2003-01-28 Thread Petre Agenbag
Hi Chris

On Tue, 2003-01-28 at 22:09, Chris Shiflett wrote:
 --- Petre Agenbag [EMAIL PROTECTED] wrote:
  I have a rather annoying problem regarding forms. 
  I have built an app that allows the users to fill
  in a rather large form (much like a claim form)
  and then have the data pumped into a mysql db.
  The problem is: the users want to be able to
  save their forms on their systems as a)
  backup/proof that they have filled it in and b)
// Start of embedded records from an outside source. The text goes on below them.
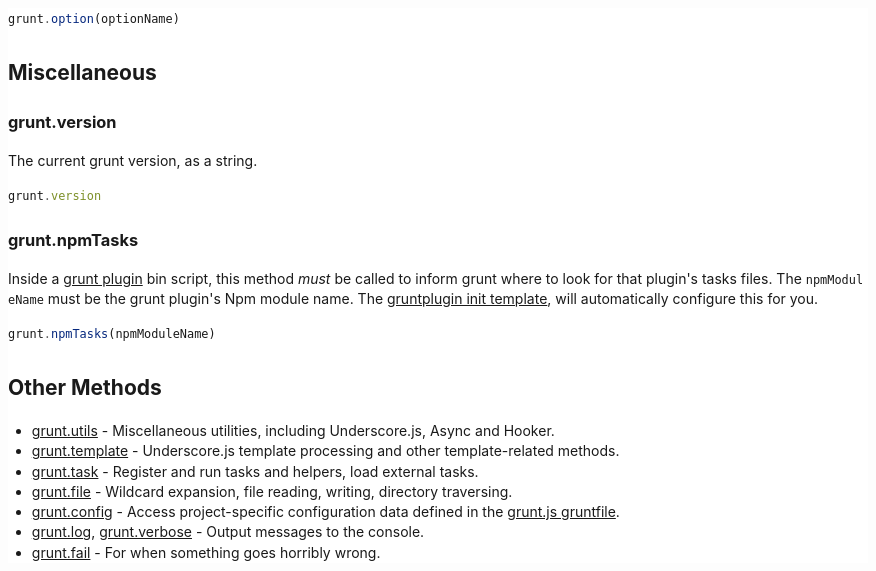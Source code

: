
 ```javascript
grunt.option(optionName)
```

## Miscellaneous

### grunt.version
The current grunt version, as a string.

```javascript
grunt.version
```

### grunt.npmTasks
Inside a [grunt plugin](plugins.md) bin script, this method _must_ be called to inform grunt where to look for that plugin's tasks files. The `npmModuleName` must be the grunt plugin's Npm module name. The [gruntplugin init template](task_init.md), will automatically configure this for you.

```javascript
grunt.npmTasks(npmModuleName)
```

## Other Methods

* [grunt.utils](api_utils.md) - Miscellaneous utilities, including Underscore.js, Async and Hooker.
* [grunt.template](api_template.md) - Underscore.js template processing and other template-related methods.
* [grunt.task](api_task.md) - Register and run tasks and helpers, load external tasks.
* [grunt.file](api_file.md) - Wildcard expansion, file reading, writing, directory traversing.
* [grunt.config](api_config.md) - Access project-specific configuration data defined in the [grunt.js gruntfile](getting_started.md).
* [grunt.log](api_log.md), [grunt.verbose](api_log.md) - Output messages to the console.
* [grunt.fail](api_fail.md) - For when something goes horribly wrong.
  for their records for future use and c) the hope
  is that it would also allow for a reliable method
  to complete the form off-line and then submit it
  when online again.
 
 Well, this sounds like a bad idea in general, but if you
 have no choice in the matter, I suppose cookies can fulfill
 the need.
 
 Anything you implement like this is going to lessen the
 security of the data, because rather than the client
 sending it to you once, you are going to expose it over the
 Internet several times. If this risk is acceptable for
 whatever reason, then cookies are probably no less secure
 for this data than anything else.
 
 Normally, I would highly recommend *not* storing client
 data on cookies, because that opens you up to several types
 of attacks, but you can accomplish what you want to do with
 this method. Only punish those who want this feature by
 setting these cookies only for those who choose to save
 this data locally. You could help the situation by
 encrypting the data in your cookies, so that only
 presentation attacks are a concern, but your users wouldn't
 be able to easily look at their data as verification of
 anything.
 
 My recommendation is to leverage your position as the
 technical expert to advise a more proper solution, one that
 you agree to, not them. They should not be consulted
 regarding application design unless they have experience
 with it. Rather, they should be describing their needs and
 let you (or the technical lead / project manager) do the
 technical design.
This is exactly what I'm looking to do; but my problem remains: I don't
know what the best solution is.
The problem is clear: the users actually need an electronic copy of the
data they submit; they must revisit certain issues annually, and would
need to access the data they submitted the previous year; either for
review purposes, or to make the new submission a speedy matter of simply
changing the details that are different from last year.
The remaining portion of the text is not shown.